Vibrio gazogenes isolated from Little Sippewissett salt marsh Cape Cod, MA on a salt water medium during summer 2013. The red pigment observed is the compound prodigiosin. Prodigiosin is a secondary metabolite that has been show to have antibacterial, antifungal and even anticancer properties.
Janthinobacterium lividum was isolated from soil in Cape Cod, MA summer 2013. The soil was sprinkled on rice that was amended with cycloheximide to prevent fungal growth. The rice is used as a bait to induce this purple-pigmented bacterium. Janthinus is Latin for violet-colored and once isolated on nutrient agar it is clear to see that these colonies are purple. The pigment is called violacein which is known for its antibiotic activity. It is currently being studied as a potential anti-cancer drug because of its cytotoxic capabilities.
The bacterium Escherichia coli O157:H7 (E. coli) is an enterohemorrhagic serotype that can cause abdominal cramps, diarrhea and kidney failure. A serotype describes the antigens that cause an immune response in the host.
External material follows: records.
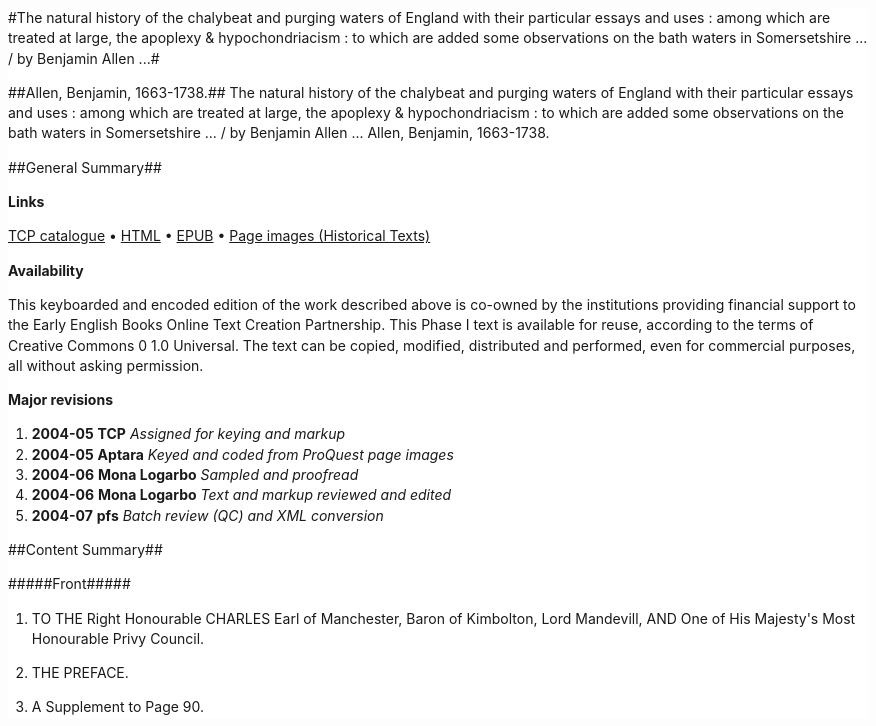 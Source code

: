 #The natural history of the chalybeat and purging waters of England with their particular essays and uses : among which are treated at large, the apoplexy & hypochondriacism : to which are added some observations on the bath waters in Somersetshire ... / by Benjamin Allen ...#

##Allen, Benjamin, 1663-1738.##
The natural history of the chalybeat and purging waters of England with their particular essays and uses : among which are treated at large, the apoplexy & hypochondriacism : to which are added some observations on the bath waters in Somersetshire ... / by Benjamin Allen ...
Allen, Benjamin, 1663-1738.

##General Summary##

**Links**

[TCP catalogue](http://www.ota.ox.ac.uk/tcp/)  • 
[HTML](http://tei.it.ox.ac.uk/tcp/Texts-HTML/free/A23/A23627.html)  • 
[EPUB](http://tei.it.ox.ac.uk/tcp/Texts-EPUB/free/A23/A23627.epub) • 
[Page images (Historical Texts)](https://data.historicaltexts.jisc.ac.uk/view?pubId=eebo-12305689e&pageId=eebo-12305689e-59240-1)

**Availability**

This keyboarded and encoded edition of the
	       work described above is co-owned by the institutions
	       providing financial support to the Early English Books
	       Online Text Creation Partnership. This Phase I text is
	       available for reuse, according to the terms of Creative
	       Commons 0 1.0 Universal. The text can be copied,
	       modified, distributed and performed, even for
	       commercial purposes, all without asking permission.

**Major revisions**

1. __2004-05__ __TCP__ *Assigned for keying and markup*
1. __2004-05__ __Aptara__ *Keyed and coded from ProQuest page images*
1. __2004-06__ __Mona Logarbo__ *Sampled and proofread*
1. __2004-06__ __Mona Logarbo__ *Text and markup reviewed and edited*
1. __2004-07__ __pfs__ *Batch review (QC) and XML conversion*

##Content Summary##

#####Front#####

1. TO THE
Right Honourable
CHARLES
Earl of Manchester,
Baron of Kimbolton,
Lord Mandevill,
AND
One of His Majesty's Most
Honourable Privy Council.

1. THE
PREFACE.

1. A Supplement to Page 90.
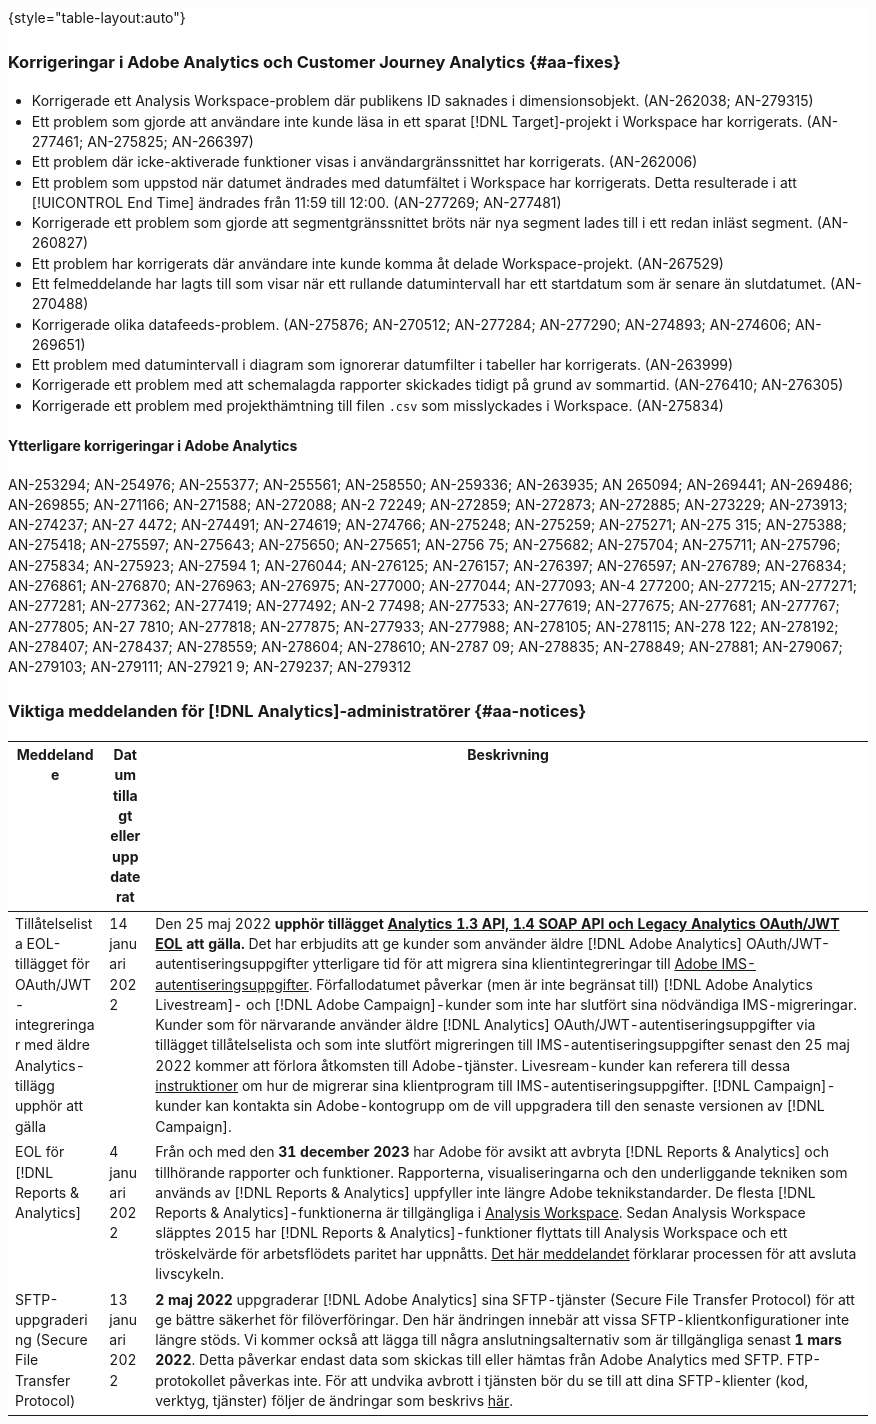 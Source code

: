 {style="table-layout:auto"}

### Korrigeringar i Adobe Analytics och Customer Journey Analytics {#aa-fixes}

* Korrigerade ett Analysis Workspace-problem där publikens ID saknades i dimensionsobjekt. (AN-262038; AN-279315)
* Ett problem som gjorde att användare inte kunde läsa in ett sparat [!DNL Target]-projekt i Workspace har korrigerats. (AN-277461; AN-275825; AN-266397)
* Ett problem där icke-aktiverade funktioner visas i användargränssnittet har korrigerats. (AN-262006)
* Ett problem som uppstod när datumet ändrades med datumfältet i Workspace har korrigerats. Detta resulterade i att [!UICONTROL End Time] ändrades från 11:59 till 12:00. (AN-277269; AN-277481)
* Korrigerade ett problem som gjorde att segmentgränssnittet bröts när nya segment lades till i ett redan inläst segment. (AN-260827)
* Ett problem har korrigerats där användare inte kunde komma åt delade Workspace-projekt. (AN-267529)
* Ett felmeddelande har lagts till som visar när ett rullande datumintervall har ett startdatum som är senare än slutdatumet. (AN-270488)
* Korrigerade olika datafeeds-problem. (AN-275876; AN-270512; AN-277284; AN-277290; AN-274893; AN-274606; AN-269651)
* Ett problem med datumintervall i diagram som ignorerar datumfilter i tabeller har korrigerats. (AN-263999)
* Korrigerade ett problem med att schemalagda rapporter skickades tidigt på grund av sommartid. (AN-276410; AN-276305)
* Korrigerade ett problem med projekthämtning till filen `.csv` som misslyckades i Workspace. (AN-275834)

#### Ytterligare korrigeringar i Adobe Analytics

AN-253294; AN-254976; AN-255377; AN-255561; AN-258550; AN-259336; AN-263935; AN 265094; AN-269441; AN-269486; AN-269855; AN-271166; AN-271588; AN-272088; AN-2 72249; AN-272859; AN-272873; AN-272885; AN-273229; AN-273913; AN-274237; AN-27 4472; AN-274491; AN-274619; AN-274766; AN-275248; AN-275259; AN-275271; AN-275 315; AN-275388; AN-275418; AN-275597; AN-275643; AN-275650; AN-275651; AN-2756 75; AN-275682; AN-275704; AN-275711; AN-275796; AN-275834; AN-275923; AN-27594 1; AN-276044; AN-276125; AN-276157; AN-276397; AN-276597; AN-276789; AN-276834; AN-276861; AN-276870; AN-276963; AN-276975; AN-277000; AN-277044; AN-277093; AN-4 277200; AN-277215; AN-277271; AN-277281; AN-277362; AN-277419; AN-277492; AN-2 77498; AN-277533; AN-277619; AN-277675; AN-277681; AN-277767; AN-277805; AN-27 7810; AN-277818; AN-277875; AN-277933; AN-277988; AN-278105; AN-278115; AN-278 122; AN-278192; AN-278407; AN-278437; AN-278559; AN-278604; AN-278610; AN-2787 09; AN-278835; AN-278849; AN-27881; AN-279067; AN-279103; AN-279111; AN-27921 9; AN-279237; AN-279312

### Viktiga meddelanden för [!DNL Analytics]-administratörer {#aa-notices}

| Meddelande | Datum tillagt eller uppdaterat | Beskrivning |
| ----------- | ---------- | ---------- |
| Tillåtelselista EOL-tillägget för OAuth/JWT-integreringar med äldre Analytics-tillägg upphör att gälla | 14 januari 2022 | Den 25 maj 2022 **upphör tillägget [Analytics 1.3 API, 1.4 SOAP API och Legacy Analytics OAuth/JWT EOL](https://github.com/AdobeDocs/analytics-1.4-apis/blob/master/docs/APIEOL.md) att gälla.** Det har erbjudits att ge kunder som använder äldre [!DNL Adobe Analytics] OAuth/JWT-autentiseringsuppgifter ytterligare tid för att migrera sina klientintegreringar till [Adobe IMS-autentiseringsuppgifter](https://developer.adobe.com/console). Förfallodatumet påverkar (men är inte begränsat till) [!DNL Adobe Analytics Livestream]- och [!DNL Adobe Campaign]-kunder som inte har slutfört sina nödvändiga IMS-migreringar. Kunder som för närvarande använder äldre [!DNL Analytics] OAuth/JWT-autentiseringsuppgifter via tillägget tillåtelselista och som inte slutfört migreringen till IMS-autentiseringsuppgifter senast den 25 maj 2022 kommer att förlora åtkomsten till Adobe-tjänster. Livesream-kunder kan referera till dessa [instruktioner](https://github.com/AdobeDocs/analytics-1.4-apis/blob/master/docs/live-stream-api/getting_started.md) om hur de migrerar sina klientprogram till IMS-autentiseringsuppgifter. [!DNL Campaign]-kunder kan kontakta sin Adobe-kontogrupp om de vill uppgradera till den senaste versionen av [!DNL Campaign]. |
| EOL för [!DNL Reports & Analytics] | 4 januari 2022 | Från och med den **31 december 2023** har Adobe för avsikt att avbryta [!DNL Reports & Analytics] och tillhörande rapporter och funktioner. Rapporterna, visualiseringarna och den underliggande tekniken som används av [!DNL Reports & Analytics] uppfyller inte längre Adobe teknikstandarder. De flesta [!DNL Reports & Analytics]-funktionerna är tillgängliga i [Analysis Workspace](https://experienceleague.adobe.com/docs/analytics/analyze/analysis-workspace/home.html?lang=sv-SE). Sedan Analysis Workspace släpptes 2015 har [!DNL Reports & Analytics]-funktioner flyttats till Analysis Workspace och ett tröskelvärde för arbetsflödets paritet har uppnåtts. [Det här meddelandet](https://spark.adobe.com/page/6WnF8JK6IRDhf/) förklarar processen för att avsluta livscykeln. |
| SFTP-uppgradering (Secure File Transfer Protocol) | 13 januari 2022 | **2 maj 2022** uppgraderar [!DNL Adobe Analytics] sina SFTP-tjänster (Secure File Transfer Protocol) för att ge bättre säkerhet för filöverföringar. Den här ändringen innebär att vissa SFTP-klientkonfigurationer inte längre stöds. Vi kommer också att lägga till några anslutningsalternativ som är tillgängliga senast **1 mars 2022**. Detta påverkar endast data som skickas till eller hämtas från Adobe Analytics med SFTP. FTP-protokollet påverkas inte. För att undvika avbrott i tjänsten bör du se till att dina SFTP-klienter (kod, verktyg, tjänster) följer de ändringar som beskrivs [här](https://experienceleague.adobe.com/docs/analytics/export/ftp-and-sftp/secure-file-transfer-protocol/sftp-upgrade.html?lang=sv-SE). |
In E. coli there is the O antigen (lipopolysaccharide layer), K antigen (capsule) and H antigen (flagellin). The O157:H7 serotype produce a Shiga-toxin that is responsible for causing illness. The genes encoding the toxin are on an extrachromosomal plasmid which can be 'cured' or removed rendering the bacterium avirulent. Its natural environment is in the intestinal tract of animals where it may or may not cause disease. Both deer and cattle have been shown to be a natural reservoir for the bacterium as these animals do not have toxin receptors and are asymptomatic hosts. Fecal contamination of agricultural crops has been a major issue in the United States in the last few decades with as many as 73,000 illnesses in the United States annually.